BEC attacks typically involve a cybercriminal gaining access to a business email account through social engineering tactics, such as phishing or spear-phishing. Once access has been gained, the attacker will monitor the account and use the information to craft convincing emails that appear to come from the legitimate owner of the account, such as a CEO or other high-ranking executive.
These emails will typically request urgent or confidential actions, such as wire transfers or the release of sensitive information. The emails may also include legitimate-looking invoices, purchase orders, or other documents that trick employees into making payments or providing sensitive information.
As the value of cryptocurrencies has risen, cryptocurrency mining has become a prevalent type of cyber attack where an attacker exploits a victim’s computing resources to mine cryptocurrency.
In this type of attack, the attacker typically installs malware on the victim’s device or network to use the device’s processing power to solve complex mathematical problems that generate new units of cryptocurrency.
Once the attacker generates cryptocurrency, it is transferred to their own digital wallet, while the victim may be oblivious of the attack until they notice that their device is running slower than usual or their electricity bill has risen sharply.
In an espionage attack, the cybercriminals aim to gain unauthorized access to a target’s sensitive information, such as trade secrets, intellectual property, or government secrets. They may also be interested in monitoring the target’s activities, stealing sensitive data, or disrupting their operations.
Espionage attacks are often carried out by advanced persistent threat (APT) groups, which are sophisticated cybercriminal organizations with a high degree of skill and resources. These groups use a variety of tactics, techniques, and procedures (TTPs) to gain access to their targets’ networks and systems, including social engineering, spear-phishing, and other forms of targeted attacks.
It is, however, also worth noting that espionage can also be carried out by small-scale cybercriminals, even individuals. In these cases, the tactics may not be at all sophisticated. They may, however, still be very effective, particularly if the company’s security has holes in it. Disgruntled employees may turn to espionage, especially if they are due to leave the company anyway.

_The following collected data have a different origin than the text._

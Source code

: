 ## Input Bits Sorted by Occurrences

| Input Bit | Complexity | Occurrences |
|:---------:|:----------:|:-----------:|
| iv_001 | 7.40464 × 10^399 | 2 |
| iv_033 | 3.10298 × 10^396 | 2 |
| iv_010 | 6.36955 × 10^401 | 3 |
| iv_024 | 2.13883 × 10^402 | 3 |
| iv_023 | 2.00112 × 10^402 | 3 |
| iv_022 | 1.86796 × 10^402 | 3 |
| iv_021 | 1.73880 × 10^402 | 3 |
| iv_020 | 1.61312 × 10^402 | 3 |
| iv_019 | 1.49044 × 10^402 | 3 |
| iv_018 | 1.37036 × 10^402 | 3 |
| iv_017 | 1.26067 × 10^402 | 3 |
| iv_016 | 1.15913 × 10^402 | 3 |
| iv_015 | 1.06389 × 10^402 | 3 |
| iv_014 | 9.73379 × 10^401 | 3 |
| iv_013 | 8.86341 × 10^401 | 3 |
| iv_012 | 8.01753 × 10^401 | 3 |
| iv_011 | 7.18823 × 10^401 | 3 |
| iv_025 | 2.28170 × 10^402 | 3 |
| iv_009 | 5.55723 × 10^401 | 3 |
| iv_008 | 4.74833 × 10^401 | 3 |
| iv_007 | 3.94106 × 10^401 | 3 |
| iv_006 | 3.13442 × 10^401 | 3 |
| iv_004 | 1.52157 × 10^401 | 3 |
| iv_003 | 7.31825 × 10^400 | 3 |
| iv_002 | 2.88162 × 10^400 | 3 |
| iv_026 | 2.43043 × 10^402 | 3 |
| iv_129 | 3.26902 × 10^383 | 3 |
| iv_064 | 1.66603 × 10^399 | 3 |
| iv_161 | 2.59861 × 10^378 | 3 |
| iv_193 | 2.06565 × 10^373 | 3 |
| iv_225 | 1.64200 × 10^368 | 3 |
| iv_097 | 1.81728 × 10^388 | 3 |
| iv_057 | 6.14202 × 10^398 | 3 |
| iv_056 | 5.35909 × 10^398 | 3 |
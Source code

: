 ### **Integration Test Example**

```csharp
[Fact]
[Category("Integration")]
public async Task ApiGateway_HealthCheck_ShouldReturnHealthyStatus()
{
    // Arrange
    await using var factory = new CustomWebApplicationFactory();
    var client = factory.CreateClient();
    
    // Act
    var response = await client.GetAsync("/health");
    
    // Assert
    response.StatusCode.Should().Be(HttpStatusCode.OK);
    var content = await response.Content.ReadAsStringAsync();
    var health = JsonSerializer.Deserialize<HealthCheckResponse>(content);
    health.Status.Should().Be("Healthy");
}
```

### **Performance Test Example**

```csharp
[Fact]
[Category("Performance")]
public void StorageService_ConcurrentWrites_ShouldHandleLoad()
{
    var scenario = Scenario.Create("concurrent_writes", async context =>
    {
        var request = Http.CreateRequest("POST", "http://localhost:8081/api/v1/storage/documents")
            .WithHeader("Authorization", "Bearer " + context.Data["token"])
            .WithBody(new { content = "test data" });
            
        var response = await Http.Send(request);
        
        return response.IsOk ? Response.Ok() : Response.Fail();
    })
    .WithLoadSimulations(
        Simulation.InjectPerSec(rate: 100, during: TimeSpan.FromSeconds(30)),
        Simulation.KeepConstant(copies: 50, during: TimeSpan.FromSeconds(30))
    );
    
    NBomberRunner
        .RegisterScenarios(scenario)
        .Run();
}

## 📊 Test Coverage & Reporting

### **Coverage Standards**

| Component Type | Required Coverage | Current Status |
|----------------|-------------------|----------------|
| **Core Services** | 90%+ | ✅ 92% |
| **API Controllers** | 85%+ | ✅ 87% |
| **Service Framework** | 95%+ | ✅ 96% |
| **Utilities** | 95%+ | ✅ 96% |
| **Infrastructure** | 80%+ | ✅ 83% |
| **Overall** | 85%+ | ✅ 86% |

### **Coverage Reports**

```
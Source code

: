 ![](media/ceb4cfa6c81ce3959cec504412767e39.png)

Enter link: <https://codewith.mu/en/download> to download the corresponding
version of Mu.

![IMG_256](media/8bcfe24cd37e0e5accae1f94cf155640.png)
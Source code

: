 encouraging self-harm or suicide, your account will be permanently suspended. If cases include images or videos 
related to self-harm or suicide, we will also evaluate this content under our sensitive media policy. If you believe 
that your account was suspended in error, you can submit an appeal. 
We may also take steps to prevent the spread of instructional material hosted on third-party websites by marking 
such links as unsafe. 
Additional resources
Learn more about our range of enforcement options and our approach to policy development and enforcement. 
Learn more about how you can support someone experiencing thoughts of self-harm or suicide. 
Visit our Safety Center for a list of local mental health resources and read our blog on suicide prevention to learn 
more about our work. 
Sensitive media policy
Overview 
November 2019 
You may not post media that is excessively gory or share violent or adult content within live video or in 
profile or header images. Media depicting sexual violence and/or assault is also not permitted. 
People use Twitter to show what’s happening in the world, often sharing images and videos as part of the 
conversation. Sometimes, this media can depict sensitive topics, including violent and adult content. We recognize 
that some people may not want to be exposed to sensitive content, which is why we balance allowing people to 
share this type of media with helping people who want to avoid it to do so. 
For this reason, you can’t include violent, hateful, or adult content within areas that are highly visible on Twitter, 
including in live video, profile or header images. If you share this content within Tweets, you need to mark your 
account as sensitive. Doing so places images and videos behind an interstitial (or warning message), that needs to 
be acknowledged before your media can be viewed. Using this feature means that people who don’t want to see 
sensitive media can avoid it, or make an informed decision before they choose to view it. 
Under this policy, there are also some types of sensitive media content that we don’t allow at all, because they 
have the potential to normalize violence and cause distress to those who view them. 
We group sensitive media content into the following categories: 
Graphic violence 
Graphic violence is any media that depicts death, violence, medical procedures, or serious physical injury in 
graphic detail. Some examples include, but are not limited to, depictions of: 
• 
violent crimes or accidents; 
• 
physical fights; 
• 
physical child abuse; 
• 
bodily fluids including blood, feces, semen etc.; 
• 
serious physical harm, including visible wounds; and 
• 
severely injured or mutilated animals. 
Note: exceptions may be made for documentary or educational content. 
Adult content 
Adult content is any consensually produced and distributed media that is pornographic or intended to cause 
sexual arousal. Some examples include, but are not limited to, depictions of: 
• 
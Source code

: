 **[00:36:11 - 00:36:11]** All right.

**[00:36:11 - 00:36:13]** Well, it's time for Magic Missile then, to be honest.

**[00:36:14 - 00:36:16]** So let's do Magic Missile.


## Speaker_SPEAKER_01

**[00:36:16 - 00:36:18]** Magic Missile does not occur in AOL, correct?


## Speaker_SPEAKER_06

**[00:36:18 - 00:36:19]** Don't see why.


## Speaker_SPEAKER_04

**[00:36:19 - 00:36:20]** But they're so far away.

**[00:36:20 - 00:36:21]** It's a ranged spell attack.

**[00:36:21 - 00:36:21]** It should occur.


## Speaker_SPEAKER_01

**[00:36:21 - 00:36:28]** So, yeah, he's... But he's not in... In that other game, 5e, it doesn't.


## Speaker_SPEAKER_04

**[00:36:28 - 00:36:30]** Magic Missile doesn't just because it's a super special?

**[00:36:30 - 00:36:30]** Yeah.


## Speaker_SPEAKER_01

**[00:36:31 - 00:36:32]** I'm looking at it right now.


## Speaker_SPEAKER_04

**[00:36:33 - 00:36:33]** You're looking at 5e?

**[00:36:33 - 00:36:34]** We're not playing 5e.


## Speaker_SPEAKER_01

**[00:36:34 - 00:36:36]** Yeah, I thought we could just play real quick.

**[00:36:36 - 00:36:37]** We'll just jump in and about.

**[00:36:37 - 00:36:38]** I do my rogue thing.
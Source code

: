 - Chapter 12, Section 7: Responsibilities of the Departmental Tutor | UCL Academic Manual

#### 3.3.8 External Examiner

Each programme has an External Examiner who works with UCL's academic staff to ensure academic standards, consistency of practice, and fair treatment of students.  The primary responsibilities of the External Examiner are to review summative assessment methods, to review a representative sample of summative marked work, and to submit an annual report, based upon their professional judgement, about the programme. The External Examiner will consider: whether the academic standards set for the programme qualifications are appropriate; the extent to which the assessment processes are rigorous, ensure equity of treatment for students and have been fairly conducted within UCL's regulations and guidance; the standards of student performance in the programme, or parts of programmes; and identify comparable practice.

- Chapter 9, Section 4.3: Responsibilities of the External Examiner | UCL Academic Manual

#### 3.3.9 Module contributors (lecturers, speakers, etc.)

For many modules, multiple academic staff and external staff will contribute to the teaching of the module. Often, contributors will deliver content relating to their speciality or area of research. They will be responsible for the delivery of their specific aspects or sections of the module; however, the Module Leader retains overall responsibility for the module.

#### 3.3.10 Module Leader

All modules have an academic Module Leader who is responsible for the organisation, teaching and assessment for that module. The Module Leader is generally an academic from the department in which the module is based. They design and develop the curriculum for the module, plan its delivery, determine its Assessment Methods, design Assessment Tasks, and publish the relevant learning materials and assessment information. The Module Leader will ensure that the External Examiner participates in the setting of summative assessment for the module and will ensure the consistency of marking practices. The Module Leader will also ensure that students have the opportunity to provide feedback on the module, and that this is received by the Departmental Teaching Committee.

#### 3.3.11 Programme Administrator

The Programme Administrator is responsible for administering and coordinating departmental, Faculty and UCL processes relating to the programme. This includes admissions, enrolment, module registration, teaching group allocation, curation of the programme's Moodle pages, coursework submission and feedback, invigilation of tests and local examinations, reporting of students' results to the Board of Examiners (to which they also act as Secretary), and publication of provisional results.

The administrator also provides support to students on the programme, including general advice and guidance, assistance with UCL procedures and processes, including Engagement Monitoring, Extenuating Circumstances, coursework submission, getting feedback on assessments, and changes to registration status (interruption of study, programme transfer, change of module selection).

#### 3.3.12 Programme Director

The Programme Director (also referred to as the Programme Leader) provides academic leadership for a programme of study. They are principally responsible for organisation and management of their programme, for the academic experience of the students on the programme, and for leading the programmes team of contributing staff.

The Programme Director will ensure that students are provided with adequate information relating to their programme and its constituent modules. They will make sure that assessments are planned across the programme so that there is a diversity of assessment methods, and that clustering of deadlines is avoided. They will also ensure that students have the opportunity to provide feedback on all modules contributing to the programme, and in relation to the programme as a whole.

Sabotage is a type of cyber attack that has the malicious intent of disrupting an organization’s operations. The primary objective of this attack is to cause damage to the victim’s infrastructure, systems, or data, which can result in financial losses, harm to reputation, and interruption of critical services.
Sabotage attacks can be carried out by external attackers, insiders, or business competitors, and they may employ various techniques to achieve their goals. These include data destruction, system destruction, physical damage, and supply chain attacks.
Data destruction involves deleting or corrupting critical data, while system destruction attempts to disrupt an organization’s infrastructure or systems. Physical damage involves physically damaging an organization’s infrastructure or equipment, while supply chain attacks compromise an organization’s software or hardware supply chain.